■ **Exercise goal**: Could you find every line in the records below that contains the word "apple" and copy it?
===
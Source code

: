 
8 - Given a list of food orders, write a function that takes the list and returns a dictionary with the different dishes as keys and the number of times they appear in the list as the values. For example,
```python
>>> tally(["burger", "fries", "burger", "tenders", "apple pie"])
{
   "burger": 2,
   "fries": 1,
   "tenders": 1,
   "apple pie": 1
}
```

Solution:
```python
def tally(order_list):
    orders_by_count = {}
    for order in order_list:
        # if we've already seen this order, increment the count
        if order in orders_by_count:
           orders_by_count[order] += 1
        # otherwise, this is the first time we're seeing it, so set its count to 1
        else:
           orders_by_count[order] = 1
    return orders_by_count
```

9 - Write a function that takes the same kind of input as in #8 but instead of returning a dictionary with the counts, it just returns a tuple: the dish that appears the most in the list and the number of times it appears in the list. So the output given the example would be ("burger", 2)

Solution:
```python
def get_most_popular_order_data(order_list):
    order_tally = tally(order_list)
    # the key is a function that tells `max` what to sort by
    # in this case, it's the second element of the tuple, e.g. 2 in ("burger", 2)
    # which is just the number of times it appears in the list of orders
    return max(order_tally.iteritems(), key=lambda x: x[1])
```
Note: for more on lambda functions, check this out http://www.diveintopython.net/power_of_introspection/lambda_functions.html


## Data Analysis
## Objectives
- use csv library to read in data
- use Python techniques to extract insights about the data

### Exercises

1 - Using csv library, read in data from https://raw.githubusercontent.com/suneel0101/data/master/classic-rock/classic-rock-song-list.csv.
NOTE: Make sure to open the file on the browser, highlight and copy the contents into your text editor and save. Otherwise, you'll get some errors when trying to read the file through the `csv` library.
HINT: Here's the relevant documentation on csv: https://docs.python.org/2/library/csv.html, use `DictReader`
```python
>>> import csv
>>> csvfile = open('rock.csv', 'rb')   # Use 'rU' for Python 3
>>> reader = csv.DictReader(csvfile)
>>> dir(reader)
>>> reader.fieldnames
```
===
■ **Answer space**:
>>> tally(["burger", "fries", "burger", "tenders", "apple pie"])
   "apple pie": 1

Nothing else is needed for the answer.